Entries shown -
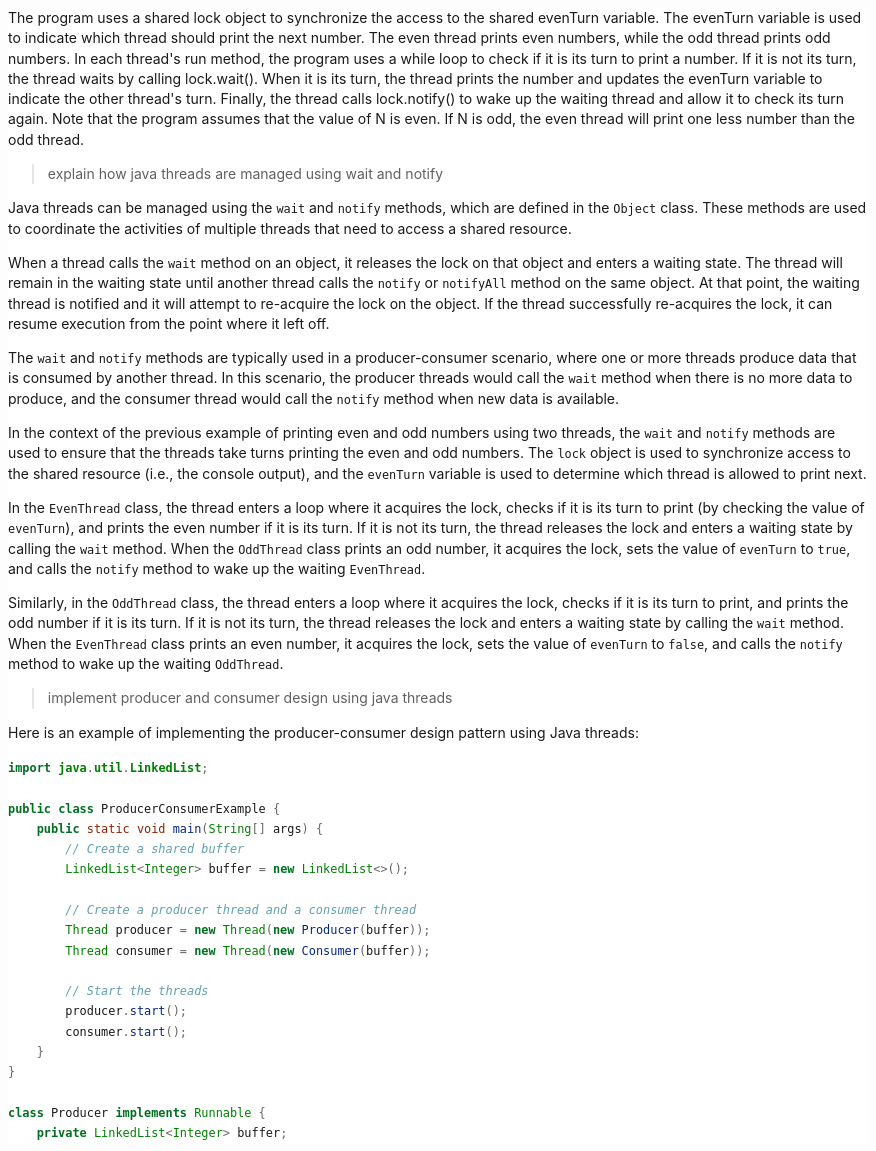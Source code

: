 The program uses a shared lock object to synchronize the access to the shared evenTurn variable. The evenTurn variable is used to indicate which thread should print the next number. The even thread prints even numbers, while the odd thread prints odd numbers.
In each thread's run method, the program uses a while loop to check if it is its turn to print a number. If it is not its turn, the thread waits by calling lock.wait(). When it is its turn, the thread prints the number and updates the evenTurn variable to indicate the other thread's turn. Finally, the thread calls lock.notify() to wake up the waiting thread and allow it to check its turn again.
Note that the program assumes that the value of N is even. If N is odd, the even thread will print one less number than the odd thread.

> explain how java threads are managed using wait and notify

Java threads can be managed using the `wait` and `notify` methods, which are defined in the `Object` class. These methods are used to coordinate the activities of multiple threads that need to access a shared resource.

When a thread calls the `wait` method on an object, it releases the lock on that object and enters a waiting state. The thread will remain in the waiting state until another thread calls the `notify` or `notifyAll` method on the same object. At that point, the waiting thread is notified and it will attempt to re-acquire the lock on the object. If the thread successfully re-acquires the lock, it can resume execution from the point where it left off.

The `wait` and `notify` methods are typically used in a producer-consumer scenario, where one or more threads produce data that is consumed by another thread. In this scenario, the producer threads would call the `wait` method when there is no more data to produce, and the consumer thread would call the `notify` method when new data is available.

In the context of the previous example of printing even and odd numbers using two threads, the `wait` and `notify` methods are used to ensure that the threads take turns printing the even and odd numbers. The `lock` object is used to synchronize access to the shared resource (i.e., the console output), and the `evenTurn` variable is used to determine which thread is allowed to print next.

In the `EvenThread` class, the thread enters a loop where it acquires the lock, checks if it is its turn to print (by checking the value of `evenTurn`), and prints the even number if it is its turn. If it is not its turn, the thread releases the lock and enters a waiting state by calling the `wait` method. When the `OddThread` class prints an odd number, it acquires the lock, sets the value of `evenTurn` to `true`, and calls the `notify` method to wake up the waiting `EvenThread`.

Similarly, in the `OddThread` class, the thread enters a loop where it acquires the lock, checks if it is its turn to print, and prints the odd number if it is its turn. If it is not its turn, the thread releases the lock and enters a waiting state by calling the `wait` method. When the `EvenThread` class prints an even number, it acquires the lock, sets the value of `evenTurn` to `false`, and calls the `notify` method to wake up the waiting `OddThread`.

> implement producer and consumer design using java threads

Here is an example of implementing the producer-consumer design pattern using Java threads:

```java
import java.util.LinkedList;

public class ProducerConsumerExample {
    public static void main(String[] args) {
        // Create a shared buffer
        LinkedList<Integer> buffer = new LinkedList<>();

        // Create a producer thread and a consumer thread
        Thread producer = new Thread(new Producer(buffer));
        Thread consumer = new Thread(new Consumer(buffer));

        // Start the threads
        producer.start();
        consumer.start();
    }
}

class Producer implements Runnable {
    private LinkedList<Integer> buffer;
```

How to complete this task -
Tally the lines above in which the string "EvenThread" occurs, and give the total with nothing added.

Result below -
2